Friday, September 03, 2010

UK bonus tax

Alistair Darling admitted on Wednesday that Britain’s controversial supertax on bankers’ bonuses had failed to change the industry’s behaviour over pay as “imaginative” financiers devised ways to avoid it.

The former Labour chancellor of the exchequer, who introduced the levy last year amid an unprecedented outcry over bank pay, said he thought it was unlikely that the tax would be reinstated by the current Con-Lib coalition government.

However, he warned the industry that it faced equally unpopular reforms unless it was more “sensitive” to the public’s concerns following the worst financial crisis in generations.

“I think it will be a one-off thing because, frankly, the very people you are after here are very good at getting out of these things and . . . will find all sorts of imaginative ways of avoiding it in the future,” Mr Darling said at a financial services conference sponsored by Nomura, the Japanese investment bank.

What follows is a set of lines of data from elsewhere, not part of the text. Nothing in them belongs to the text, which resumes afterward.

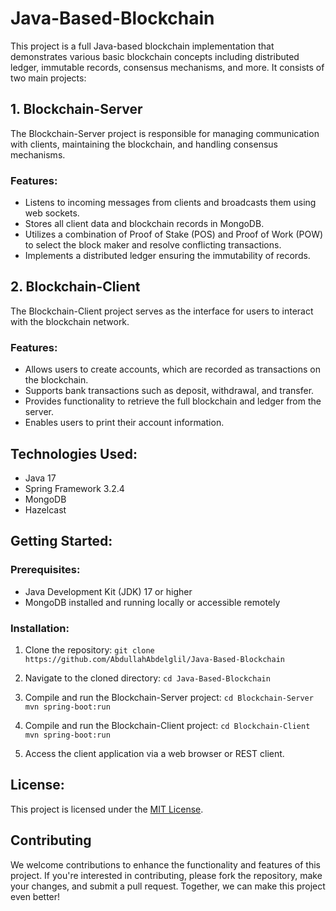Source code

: # Java-Based-Blockchain

This project is a full Java-based blockchain implementation that demonstrates various basic blockchain concepts including distributed ledger, immutable records, consensus mechanisms, and more. It consists of two main projects:

## 1. Blockchain-Server

The Blockchain-Server project is responsible for managing communication with clients, maintaining the blockchain, and handling consensus mechanisms.

### Features:
- Listens to incoming messages from clients and broadcasts them using web sockets.
- Stores all client data and blockchain records in MongoDB.
- Utilizes a combination of Proof of Stake (POS) and Proof of Work (POW) to select the block maker and resolve conflicting transactions.
- Implements a distributed ledger ensuring the immutability of records.
  
## 2. Blockchain-Client

The Blockchain-Client project serves as the interface for users to interact with the blockchain network.

### Features:
- Allows users to create accounts, which are recorded as transactions on the blockchain.
- Supports bank transactions such as deposit, withdrawal, and transfer.
- Provides functionality to retrieve the full blockchain and ledger from the server.
- Enables users to print their account information.

## Technologies Used:
- Java 17
- Spring Framework 3.2.4
- MongoDB
- Hazelcast
  
## Getting Started:

### Prerequisites:
- Java Development Kit (JDK) 17 or higher
- MongoDB installed and running locally or accessible remotely

### Installation:

1. Clone the repository:
  `git clone https://github.com/AbdullahAbdelglil/Java-Based-Blockchain`

2. Navigate to the cloned directory:
  `cd Java-Based-Blockchain`

3. Compile and run the Blockchain-Server project:
  `cd Blockchain-Server`
  `mvn spring-boot:run`

4. Compile and run the Blockchain-Client project:
  `cd Blockchain-Client`
  `mvn spring-boot:run`

5. Access the client application via a web browser or REST client.

## License:
This project is licensed under the [MIT License](LICENSE).

## Contributing
We welcome contributions to enhance the functionality and features of this project. If you're interested in contributing, please fork the repository, make your changes, and submit a pull request. Together, we can make this project even better!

“But what I wanted to do was send a message to them that we all live in the same world together.”
It's hard to believe after reading this that Darling was deemed fit to manage anything more integral to the UK economy than a popsicle stand fish and chips shop. I am surprised that he is apparently surprised bankers changed their behavior in response to the tax and made adjustments in order to avoid it rather than simply taking it on the chin. This is perfectly obvious to most of us that inhabit the real world.

He then seems to imply that the tax was cooked up as more of a political statement than an efficient means of capturing government revenue. Is that how government is supposed to run? As a tool of vengeance? And the last sentence about living in the same world -- what does that even mean?

No reason for those of us on this side of the Atlantic to get too smug, however. Given this guy's tone and apparent class warfare sentiment there's good reason to think he'll be on the shortlist for Secretary of the Treasury should President Obama ever give Tim Geithner the axe (I'm sure expedited citizenship could be arranged).